Truncada su gesta, Tulio Arcos deviene, como Alberto Soria, otro expatriado de Venezuela.  Pero a diferencia de Ídolos rotos, donde el Finis Patriae cierra la novela, en Sangre patricia abre lo que, como en De sobremesa (1895) de José Asunción Silva, es ante todo un precioso libro de viaje. Recorre entonces Tulio un itinerario de duelo por lugares de la Europa que no pudo compartir con la novia fallecida en la travesía transatlántica: desde el «sollozo de las cosas» que esperaban a los amantes en el apartamento parisino de Avenue Montaigne; pasando por la romántica primavera de Niza, trocada en luctuosa estación de frustraciones; hasta «la glauca superficie casi inmóvil del Adriático», contemplada por Tulio desde la terraza de un café en el Lido, en escena extática del modernismo venezolano.

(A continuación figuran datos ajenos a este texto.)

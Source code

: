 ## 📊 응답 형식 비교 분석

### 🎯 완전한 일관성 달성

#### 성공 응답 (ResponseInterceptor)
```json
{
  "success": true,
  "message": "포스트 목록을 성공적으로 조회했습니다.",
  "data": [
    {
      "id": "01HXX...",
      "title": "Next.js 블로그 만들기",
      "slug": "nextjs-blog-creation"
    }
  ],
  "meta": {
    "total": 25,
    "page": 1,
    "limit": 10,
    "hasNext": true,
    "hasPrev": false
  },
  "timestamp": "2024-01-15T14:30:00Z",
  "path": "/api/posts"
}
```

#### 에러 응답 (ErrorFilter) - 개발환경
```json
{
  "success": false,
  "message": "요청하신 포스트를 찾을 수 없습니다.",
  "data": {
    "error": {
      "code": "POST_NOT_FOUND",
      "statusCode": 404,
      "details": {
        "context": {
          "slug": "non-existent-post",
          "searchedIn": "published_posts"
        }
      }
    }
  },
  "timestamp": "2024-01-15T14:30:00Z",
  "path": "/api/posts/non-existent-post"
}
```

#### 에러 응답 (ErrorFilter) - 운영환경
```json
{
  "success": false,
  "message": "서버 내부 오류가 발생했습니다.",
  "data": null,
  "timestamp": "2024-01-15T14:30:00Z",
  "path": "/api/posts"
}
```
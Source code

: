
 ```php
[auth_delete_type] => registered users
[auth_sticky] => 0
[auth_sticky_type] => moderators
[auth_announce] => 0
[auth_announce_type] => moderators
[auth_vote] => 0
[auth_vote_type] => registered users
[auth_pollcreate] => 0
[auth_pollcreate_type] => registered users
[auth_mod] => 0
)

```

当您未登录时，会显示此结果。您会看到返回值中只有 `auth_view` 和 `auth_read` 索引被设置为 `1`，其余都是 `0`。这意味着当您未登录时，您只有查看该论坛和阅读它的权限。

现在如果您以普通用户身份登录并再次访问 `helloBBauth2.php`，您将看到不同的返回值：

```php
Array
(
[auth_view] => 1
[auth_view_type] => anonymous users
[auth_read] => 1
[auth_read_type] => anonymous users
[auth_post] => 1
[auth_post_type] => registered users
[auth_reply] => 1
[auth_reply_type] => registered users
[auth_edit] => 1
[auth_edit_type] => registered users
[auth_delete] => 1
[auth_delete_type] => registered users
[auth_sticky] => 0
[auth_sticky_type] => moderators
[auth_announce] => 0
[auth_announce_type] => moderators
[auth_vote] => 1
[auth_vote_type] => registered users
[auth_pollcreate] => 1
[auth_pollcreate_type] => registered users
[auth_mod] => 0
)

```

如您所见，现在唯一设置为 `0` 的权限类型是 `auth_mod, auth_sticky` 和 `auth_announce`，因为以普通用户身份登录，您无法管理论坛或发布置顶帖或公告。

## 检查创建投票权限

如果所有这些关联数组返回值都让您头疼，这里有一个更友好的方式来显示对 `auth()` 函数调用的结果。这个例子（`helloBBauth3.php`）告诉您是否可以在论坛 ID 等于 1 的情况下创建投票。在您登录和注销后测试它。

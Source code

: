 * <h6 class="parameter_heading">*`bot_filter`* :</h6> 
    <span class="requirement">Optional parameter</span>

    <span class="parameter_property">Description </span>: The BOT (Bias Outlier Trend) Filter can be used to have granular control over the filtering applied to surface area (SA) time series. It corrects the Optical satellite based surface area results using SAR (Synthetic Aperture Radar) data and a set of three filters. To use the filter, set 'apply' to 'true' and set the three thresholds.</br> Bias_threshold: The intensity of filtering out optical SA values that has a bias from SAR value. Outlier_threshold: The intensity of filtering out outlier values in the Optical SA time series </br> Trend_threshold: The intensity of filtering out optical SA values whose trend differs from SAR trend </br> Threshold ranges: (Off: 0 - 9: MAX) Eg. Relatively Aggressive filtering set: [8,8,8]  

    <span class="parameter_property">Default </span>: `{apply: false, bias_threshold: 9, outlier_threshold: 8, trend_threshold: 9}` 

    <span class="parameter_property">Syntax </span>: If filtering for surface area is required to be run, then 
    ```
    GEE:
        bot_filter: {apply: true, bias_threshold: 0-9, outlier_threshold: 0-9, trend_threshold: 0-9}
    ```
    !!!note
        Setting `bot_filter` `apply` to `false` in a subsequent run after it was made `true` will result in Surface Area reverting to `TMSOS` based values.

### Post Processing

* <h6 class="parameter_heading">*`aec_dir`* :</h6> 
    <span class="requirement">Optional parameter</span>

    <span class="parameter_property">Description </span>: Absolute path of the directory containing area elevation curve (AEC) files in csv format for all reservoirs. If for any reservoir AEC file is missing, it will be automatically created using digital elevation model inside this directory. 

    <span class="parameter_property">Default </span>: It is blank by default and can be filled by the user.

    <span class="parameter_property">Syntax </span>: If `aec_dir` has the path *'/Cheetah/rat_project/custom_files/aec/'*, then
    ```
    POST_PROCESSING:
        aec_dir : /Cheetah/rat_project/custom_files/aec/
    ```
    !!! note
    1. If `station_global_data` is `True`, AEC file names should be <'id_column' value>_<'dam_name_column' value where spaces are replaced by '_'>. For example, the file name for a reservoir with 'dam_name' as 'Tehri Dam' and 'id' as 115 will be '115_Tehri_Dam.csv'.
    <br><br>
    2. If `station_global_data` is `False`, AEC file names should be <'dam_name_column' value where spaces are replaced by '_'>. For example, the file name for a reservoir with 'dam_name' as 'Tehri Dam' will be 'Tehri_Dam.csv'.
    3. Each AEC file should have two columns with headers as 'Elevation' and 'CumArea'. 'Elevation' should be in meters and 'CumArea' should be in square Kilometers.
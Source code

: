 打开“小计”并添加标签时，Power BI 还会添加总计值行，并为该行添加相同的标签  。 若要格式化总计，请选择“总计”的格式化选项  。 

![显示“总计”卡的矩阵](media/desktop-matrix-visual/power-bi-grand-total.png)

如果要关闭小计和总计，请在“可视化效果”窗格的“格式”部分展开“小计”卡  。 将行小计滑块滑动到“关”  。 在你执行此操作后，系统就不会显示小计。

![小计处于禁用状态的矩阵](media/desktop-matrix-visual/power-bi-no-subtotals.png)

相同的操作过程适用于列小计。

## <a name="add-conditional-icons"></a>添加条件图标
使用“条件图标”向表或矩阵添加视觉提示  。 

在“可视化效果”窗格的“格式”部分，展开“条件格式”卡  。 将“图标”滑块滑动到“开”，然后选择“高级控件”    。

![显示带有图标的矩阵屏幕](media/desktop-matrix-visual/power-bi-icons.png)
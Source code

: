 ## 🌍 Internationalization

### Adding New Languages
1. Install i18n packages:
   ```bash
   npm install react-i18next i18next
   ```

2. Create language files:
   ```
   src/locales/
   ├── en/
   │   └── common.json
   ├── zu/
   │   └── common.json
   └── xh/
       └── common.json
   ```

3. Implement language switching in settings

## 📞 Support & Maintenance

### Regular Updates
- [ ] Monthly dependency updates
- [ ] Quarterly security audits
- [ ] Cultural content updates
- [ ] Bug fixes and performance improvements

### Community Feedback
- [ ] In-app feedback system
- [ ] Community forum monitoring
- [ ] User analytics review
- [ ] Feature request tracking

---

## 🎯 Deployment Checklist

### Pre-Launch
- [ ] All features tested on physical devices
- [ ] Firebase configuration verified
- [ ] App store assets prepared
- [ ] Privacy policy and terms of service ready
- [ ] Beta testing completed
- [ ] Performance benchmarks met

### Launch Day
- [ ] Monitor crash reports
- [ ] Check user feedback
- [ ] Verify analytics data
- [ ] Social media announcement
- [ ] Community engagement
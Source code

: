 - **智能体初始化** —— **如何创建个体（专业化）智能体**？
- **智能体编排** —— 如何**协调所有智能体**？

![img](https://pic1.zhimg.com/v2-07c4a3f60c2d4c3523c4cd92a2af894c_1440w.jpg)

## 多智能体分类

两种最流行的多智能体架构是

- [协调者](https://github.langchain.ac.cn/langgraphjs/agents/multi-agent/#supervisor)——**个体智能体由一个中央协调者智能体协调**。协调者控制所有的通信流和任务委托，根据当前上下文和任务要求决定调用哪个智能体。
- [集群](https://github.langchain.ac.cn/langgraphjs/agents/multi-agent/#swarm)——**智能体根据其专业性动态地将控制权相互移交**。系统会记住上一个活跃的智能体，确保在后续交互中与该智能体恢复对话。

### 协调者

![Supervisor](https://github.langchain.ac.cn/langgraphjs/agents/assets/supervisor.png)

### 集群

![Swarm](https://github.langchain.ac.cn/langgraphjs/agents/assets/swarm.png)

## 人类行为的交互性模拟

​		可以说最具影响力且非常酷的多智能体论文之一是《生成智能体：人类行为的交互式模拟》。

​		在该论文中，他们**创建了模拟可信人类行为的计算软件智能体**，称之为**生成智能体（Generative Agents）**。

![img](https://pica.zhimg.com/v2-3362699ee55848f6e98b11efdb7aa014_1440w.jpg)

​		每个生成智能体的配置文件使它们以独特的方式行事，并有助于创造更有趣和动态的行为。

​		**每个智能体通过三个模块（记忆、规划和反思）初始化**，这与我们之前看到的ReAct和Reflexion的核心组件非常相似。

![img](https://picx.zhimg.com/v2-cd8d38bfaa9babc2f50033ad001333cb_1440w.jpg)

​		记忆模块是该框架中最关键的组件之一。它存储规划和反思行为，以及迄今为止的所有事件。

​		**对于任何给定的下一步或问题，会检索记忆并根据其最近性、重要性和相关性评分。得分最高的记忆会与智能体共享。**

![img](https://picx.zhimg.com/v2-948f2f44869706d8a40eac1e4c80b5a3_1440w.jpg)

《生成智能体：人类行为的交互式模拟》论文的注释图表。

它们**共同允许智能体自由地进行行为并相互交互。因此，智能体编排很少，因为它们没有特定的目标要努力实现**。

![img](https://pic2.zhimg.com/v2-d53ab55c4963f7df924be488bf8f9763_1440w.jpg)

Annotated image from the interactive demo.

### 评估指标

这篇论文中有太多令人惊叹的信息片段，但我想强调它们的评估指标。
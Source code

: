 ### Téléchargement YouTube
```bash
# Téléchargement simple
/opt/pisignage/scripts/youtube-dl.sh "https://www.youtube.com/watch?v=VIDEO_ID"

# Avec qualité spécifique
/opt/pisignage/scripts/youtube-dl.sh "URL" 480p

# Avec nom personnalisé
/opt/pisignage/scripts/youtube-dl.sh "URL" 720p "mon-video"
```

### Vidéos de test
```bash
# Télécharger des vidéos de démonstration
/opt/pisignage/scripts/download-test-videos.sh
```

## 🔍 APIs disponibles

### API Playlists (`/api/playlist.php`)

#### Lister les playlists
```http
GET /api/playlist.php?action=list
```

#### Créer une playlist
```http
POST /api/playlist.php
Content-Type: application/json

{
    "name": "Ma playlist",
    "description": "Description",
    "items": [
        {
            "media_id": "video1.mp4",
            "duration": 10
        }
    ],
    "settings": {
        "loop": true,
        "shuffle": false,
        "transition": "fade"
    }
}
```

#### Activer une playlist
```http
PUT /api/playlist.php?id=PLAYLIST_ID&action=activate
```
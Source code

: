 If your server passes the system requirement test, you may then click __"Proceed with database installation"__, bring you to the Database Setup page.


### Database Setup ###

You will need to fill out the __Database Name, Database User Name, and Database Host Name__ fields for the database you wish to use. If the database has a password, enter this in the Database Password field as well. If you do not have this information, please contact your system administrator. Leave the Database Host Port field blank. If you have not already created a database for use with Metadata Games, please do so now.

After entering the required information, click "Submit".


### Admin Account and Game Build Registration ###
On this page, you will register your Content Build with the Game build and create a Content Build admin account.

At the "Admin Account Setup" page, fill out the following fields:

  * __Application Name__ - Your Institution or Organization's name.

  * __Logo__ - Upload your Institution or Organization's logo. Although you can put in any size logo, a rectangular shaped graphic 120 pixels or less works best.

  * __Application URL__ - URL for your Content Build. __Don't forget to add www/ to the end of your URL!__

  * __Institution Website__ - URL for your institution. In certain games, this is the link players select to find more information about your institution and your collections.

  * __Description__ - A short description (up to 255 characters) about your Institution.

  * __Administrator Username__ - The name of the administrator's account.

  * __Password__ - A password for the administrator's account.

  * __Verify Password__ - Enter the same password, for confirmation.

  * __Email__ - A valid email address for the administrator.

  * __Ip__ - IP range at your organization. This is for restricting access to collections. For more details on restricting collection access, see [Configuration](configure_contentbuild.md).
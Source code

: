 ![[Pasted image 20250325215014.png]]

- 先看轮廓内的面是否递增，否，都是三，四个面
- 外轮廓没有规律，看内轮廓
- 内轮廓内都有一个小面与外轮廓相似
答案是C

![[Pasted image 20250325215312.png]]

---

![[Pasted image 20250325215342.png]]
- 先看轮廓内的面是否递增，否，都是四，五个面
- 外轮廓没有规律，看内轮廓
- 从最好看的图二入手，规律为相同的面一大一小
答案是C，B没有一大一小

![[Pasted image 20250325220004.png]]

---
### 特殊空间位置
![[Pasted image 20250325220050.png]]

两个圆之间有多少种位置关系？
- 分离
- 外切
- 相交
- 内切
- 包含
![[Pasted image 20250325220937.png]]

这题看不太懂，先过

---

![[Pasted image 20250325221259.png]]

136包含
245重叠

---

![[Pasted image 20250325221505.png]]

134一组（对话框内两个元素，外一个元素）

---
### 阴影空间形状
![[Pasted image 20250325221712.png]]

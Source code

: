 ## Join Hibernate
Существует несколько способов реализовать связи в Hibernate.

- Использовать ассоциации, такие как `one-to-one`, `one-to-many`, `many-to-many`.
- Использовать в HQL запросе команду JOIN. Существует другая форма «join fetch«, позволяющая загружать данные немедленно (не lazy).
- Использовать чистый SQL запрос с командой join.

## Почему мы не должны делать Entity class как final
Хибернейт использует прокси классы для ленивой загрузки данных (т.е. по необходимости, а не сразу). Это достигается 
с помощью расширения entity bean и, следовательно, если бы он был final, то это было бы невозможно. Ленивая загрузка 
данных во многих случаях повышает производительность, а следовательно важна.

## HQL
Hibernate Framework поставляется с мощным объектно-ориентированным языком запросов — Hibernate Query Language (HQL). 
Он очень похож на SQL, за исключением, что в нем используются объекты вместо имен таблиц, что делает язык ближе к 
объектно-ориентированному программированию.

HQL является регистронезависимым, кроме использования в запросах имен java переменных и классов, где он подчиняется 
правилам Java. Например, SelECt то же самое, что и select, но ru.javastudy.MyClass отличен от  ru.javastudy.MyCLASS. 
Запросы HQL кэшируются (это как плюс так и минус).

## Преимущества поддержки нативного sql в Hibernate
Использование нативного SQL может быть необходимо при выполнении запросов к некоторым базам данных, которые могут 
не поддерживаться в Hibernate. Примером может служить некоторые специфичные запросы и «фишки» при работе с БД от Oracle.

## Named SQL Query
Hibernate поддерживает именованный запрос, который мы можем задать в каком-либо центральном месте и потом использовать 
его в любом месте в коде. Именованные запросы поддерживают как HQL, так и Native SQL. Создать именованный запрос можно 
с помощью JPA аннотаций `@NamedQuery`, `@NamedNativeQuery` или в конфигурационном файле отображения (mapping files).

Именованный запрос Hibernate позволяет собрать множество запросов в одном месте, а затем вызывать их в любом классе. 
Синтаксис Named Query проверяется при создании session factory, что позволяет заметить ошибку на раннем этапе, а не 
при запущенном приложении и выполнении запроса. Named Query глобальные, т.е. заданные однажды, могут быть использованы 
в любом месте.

«Vivir en Europa, pasearse por las loggias de Florencia y amar heroínas dannunzianas parecía la solución de aquellos personajes pálidos y nerviosos de Díaz Rodríguez», sentenció Picón Salas en Suma de Venezuela (1949). Porque más que una corriente literaria, el modernismo retrató, para don Mariano, un conjunto de temperamentos. Pero ni siquiera en las refinadas ciudades de la Europa latina encontró alivió el temperamento de Tulio: respondiendo al título original de la novela, arrójase al piélago que mece las Uvas del trópico, exiliándose en las ensoñadas ciudades del fondo del mar.